*ASSIGNMENT*. Go through the material line by line and copy each one with the word "into".

*GIVEN INFORMATION*.
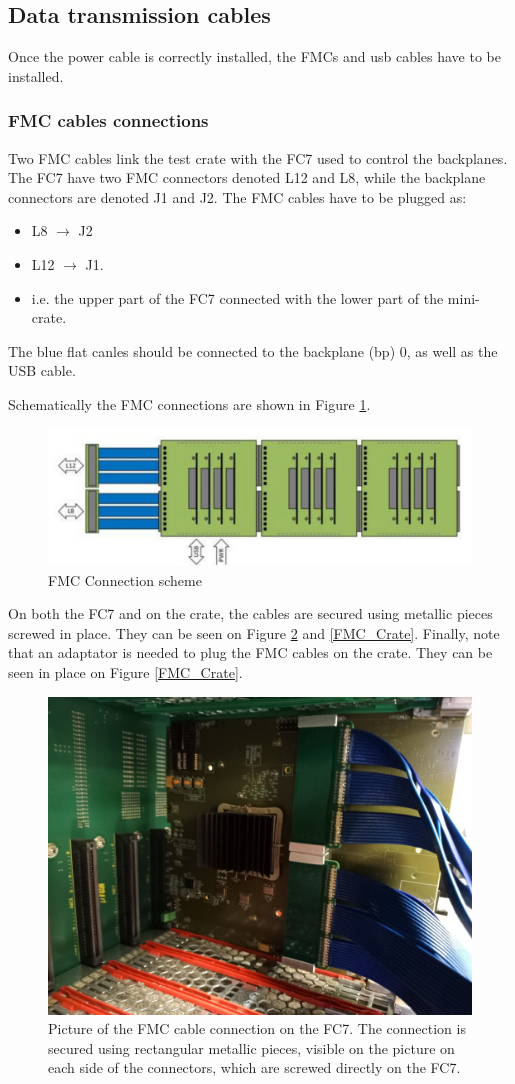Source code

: \documentclass[10pt,a4paper]{article}
\begin{document}
\subsection{Data transmission cables}
Once the power cable is correctly installed, the FMCs and usb cables have to be installed.
\subsubsection{FMC cables connections}
Two FMC cables link the test crate with the FC7 used to control the backplanes. The FC7 have two FMC connectors denoted L12 and L8, while the backplane connectors are denoted J1 and J2. The FMC cables have to be plugged as:
\begin{itemize}
\item L8 $\rightarrow$ J2
\item L12 $\rightarrow$ J1.
\item i.e. the upper part of the FC7 connected with the lower part of the mini-crate.
\end{itemize}
The blue flat canles should be connected to the backplane (bp) 0, as well as the USB cable. 

Schematically the FMC connections are shown in Figure \ref{FMCConnection}.
\begin{figure}[h!]
 \includegraphics[width=\linewidth]{FMCScheme.png} 
  \caption{FMC Connection scheme}
  \label{FMCConnection}
\end{figure}

On both the FC7 and on the crate, the cables are secured using metallic pieces screwed in place. They can be seen on Figure \ref{FMC_FC7} and \ref{FMC_Crate}. Finally, note that an adaptator is needed to plug the FMC cables on the crate. They can be seen in place on Figure \ref{FMC_Crate}.

\begin{figure}[h!]
\centering
 \includegraphics[width=0.6\linewidth]{FMC_FC7.jpeg} 
  \caption{Picture of the FMC cable connection on the FC7. The connection is secured using rectangular metallic pieces, visible on the picture on each side of the connectors, which are screwed directly on the FC7.}
  \label{FMC_FC7}
\end{figure}
\end{document}
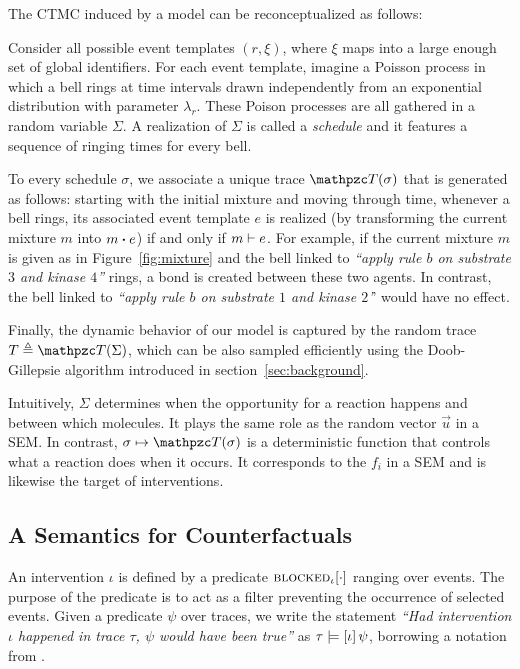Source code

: The CTMC induced by a model can be reconceptualized as follows:
\begin{inparaenum}[(i)]
\item Consider all possible event templates $(r, \xi)$, where $\xi$
  maps into a large enough set of global identifiers. For each event
  template, imagine a Poisson process in which a bell rings at time
  intervals drawn independently from an exponential distribution with
  parameter $\lambda_r$. These Poison processes are all gathered in a
  random variable $\Sigma$. A realization of $\Sigma$ is called
  a \emph{schedule} and it features a sequence of ringing times
  for every bell.
\item To every schedule $\sigma$, we associate a unique trace
  $\DetTrace(\sigma)$ that is generated as follows: starting with the
  initial mixture and moving through time, whenever a bell rings, its
  associated event template $e$ is realized (by transforming the
  current mixture $m$ into $\UPDATE{m}{e}$) if and only if
  $m \vdash e$. For example, if the current mixture $m$ is
  given as in Figure~\ref{fig:mixture} and the bell linked to
  \textit{``apply rule $b$ on substrate $3$ and kinase $4$''} rings, a
  bond is created between these two agents. In contrast, the bell
  linked to \textit{``apply rule $b$ on substrate $1$ and kinase
    $2$'}' would have no effect.
\item Finally, the dynamic behavior of our model is captured by the random
  trace $T \eqdef \DetTrace(\Sigma)$, which can be also sampled
  efficiently using the Doob-Gillepsie algorithm introduced in
  section~\ref{sec:background}.
\end{inparaenum}

Intuitively, $\Sigma$ determines when the opportunity for a reaction
happens and between which molecules. It plays the same role as the
random vector $\vec u$ in a SEM. In contrast,
$\sigma \mapsto \DetTrace(\sigma)$ is a deterministic function that
controls what a reaction does when it occurs.  It corresponds to the
$f_i$ in a SEM and is likewise the target of interventions.


\subsection{A Semantics for Counterfactuals}
\label{subsec:counterfactuals-semantics}

An intervention $\iota$ is defined by a predicate
${\textsc{blocked}}_{\iota}[\cdot]$ ranging over events. The purpose of the
predicate is to act as a filter preventing the occurrence of selected
events. Given a predicate $\psi$ over traces, we write the statement
\textit{``Had intervention $\iota$ happened in trace $\tau$, $\psi$
  would have been true''} as $\tau \models [\iota] \, \psi{}$, borrowing a notation from
\cite{halpern2016actual}.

*RESPONSE TO THE EXERCISE*.
  maps into a large enough set of global identifiers. For each event
  current mixture $m$ into $\UPDATE{m}{e}$) if and only if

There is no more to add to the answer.